So we focused on Azure Cognitive Services, given that those services provide a way for people to create custom AI, without having to be experts in machine learning, (ML,) or even having to write any ML code. The hope was that the various Azure web sites for customizing the AI would be accessible to all students.
It was then a question of which Cognitive Services would be of most interest to the workshop. Some services, such as Custom Vision and the Speech services, can be powerful in enabling custom AI to be created, but would they be the most inclusive for the workshop? Remember, it was a goal to have all students be able to control their own AI, regardless of how they interact with their device. So for this workshop, we decided to go with the text-based Cognitive Services of QnA Maker and Language Understanding, (LUIS). The hope was that those services would be fully accessible for all students, including those using a screen reader, magnification, or speech input.
So the plan became:
- The students would interact with a webchat bot, and experience certain responses from their input.
- The students would then go to the QnA Maker and LUIS sites, and update their own QnA Maker knowledge bases and LUIS apps.
- The students would return to interact with the webchat bot again, and experience the results of their updated AI.
Setting up the AI and bots
This section describes the steps taken to set up the workshop. The summary is that each team of students, (with 2 or 3 students in a team,) got its own QnA Maker knowledge base (KB), LUIS app, and bot. The rationale for this approach was that changes to the AI made by the students would only impact the experience at their bot, not the experience at any other bot.
Important: The steps below are not a recommendation on how things should be set up, simply an example of one approach. While this approach worked satisfactorily at this workshop, it does have certain constraints, and you may feel it’s worth taking additional steps to avoid those constraints.

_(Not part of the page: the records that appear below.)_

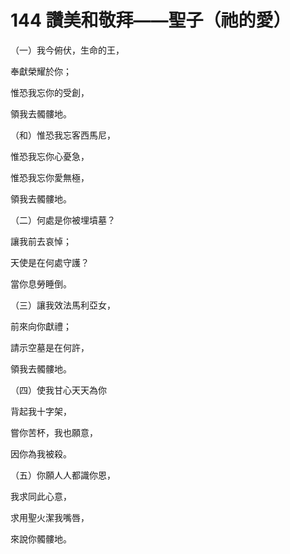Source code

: # 144 讚美和敬拜——聖子（祂的愛）

（一）我今俯伏，生命的王，

奉獻榮耀於你；

惟恐我忘你的受創，

領我去髑髏地。

（和）惟恐我忘客西馬尼，

惟恐我忘你心憂急，

惟恐我忘你愛無極，

領我去髑髏地。

（二）何處是你被埋墳墓？

讓我前去哀悼；

天使是在何處守護？

當你息勞睡倒。

（三）讓我效法馬利亞女，

前來向你獻禮；

請示空墓是在何許，

領我去髑髏地。

（四）使我甘心天天為你

背起我十字架，

嘗你苦杯，我也願意，

因你為我被殺。

（五）你願人人都識你恩，

我求同此心意，

求用聖火潔我嘴唇，

來說你髑髏地。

For example, for this workshop, all QnA Maker KBs and LUIS apps were associated with a single Azure account, which meant it was technically possible for students to navigate to other students’ KB or LUIS app. You might consider creating one account per student, where all the students’ accounts are tenants of the same subscription of a main account.
QnAMaker
In order for each team to be able to work independently, each team needs its own QnAMaker KB.
So first I set up a QnAMaker KB for myself. That QnAMaker KB was created with no chit-chat personality, in order to simplify the results shown during the workshop. Two Q&A pairs were then manually added to the KB, these being related to “hi” and “who are you”, including alternative phrases for the questions. The KB was then exported, for later importing into the students QnAMaker services.

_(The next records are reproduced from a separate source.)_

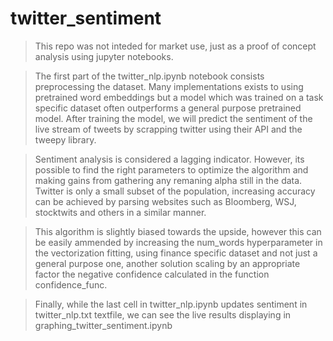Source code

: # twitter_sentiment

> This repo was not inteded for market use, just as a proof of concept analysis using jupyter notebooks.

> The first part of the twitter_nlp.ipynb notebook consists preprocessing the dataset. Many implementations exists to using pretrained word embeddings but a model which was trained on a task specific dataset often outperforms a general purpose pretrained model. After training the model, we will predict the sentiment of the live stream of tweets by scrapping twitter using their API and the tweepy library. 

> Sentiment analysis is considered a lagging indicator. However, its possible to find the right parameters to optimize the algorithm and making gains from gathering any remaning alpha still in the data. Twitter is only a small subset of the population, increasing accuracy can be achieved by parsing websites such as Bloomberg, WSJ, stocktwits and others in a similar manner.

> This algorithm is slightly biased towards the upside, however this can be easily ammended by increasing the num_words hyperparameter in the vectorization fitting, using finance specific dataset and not just a general purpose one, another solution scaling by an appropriate factor the negative confidence calculated in the function confidence_func.

> Finally, while the last cell in twitter_nlp.ipynb updates sentiment in twitter_nlp.txt textfile, we can see the live results displaying in graphing_twitter_sentiment.ipynb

Then QnAMaker KBs were manually created for all the students. The QnAMaker KB for each student was initialized by importing the KB exported from my own KB.
LUIS
I then set up a LUIS app for myself. The LUIS app had a single intent added, (in addition to the existing None intent,) in order for me to test the service later.
Then I manually created LUIS apps for each of the students, and edited them to have the same single intent that I had.
Bots
Having created the Cognitive Services, their related AI needed to be made accessible to the students through Azure bots. I’m not aware of a way today to generate a bot which is initialized to leverage both QnAMaker and LUIS, through either the Azure Portal or the *.ai sites. The Bot creation steps that I’m aware of at the Azure Portal has a template for a LUIS-enabled app, and QnAMaker.ai provides a simple way to generate a bot which leverages QnAMaker.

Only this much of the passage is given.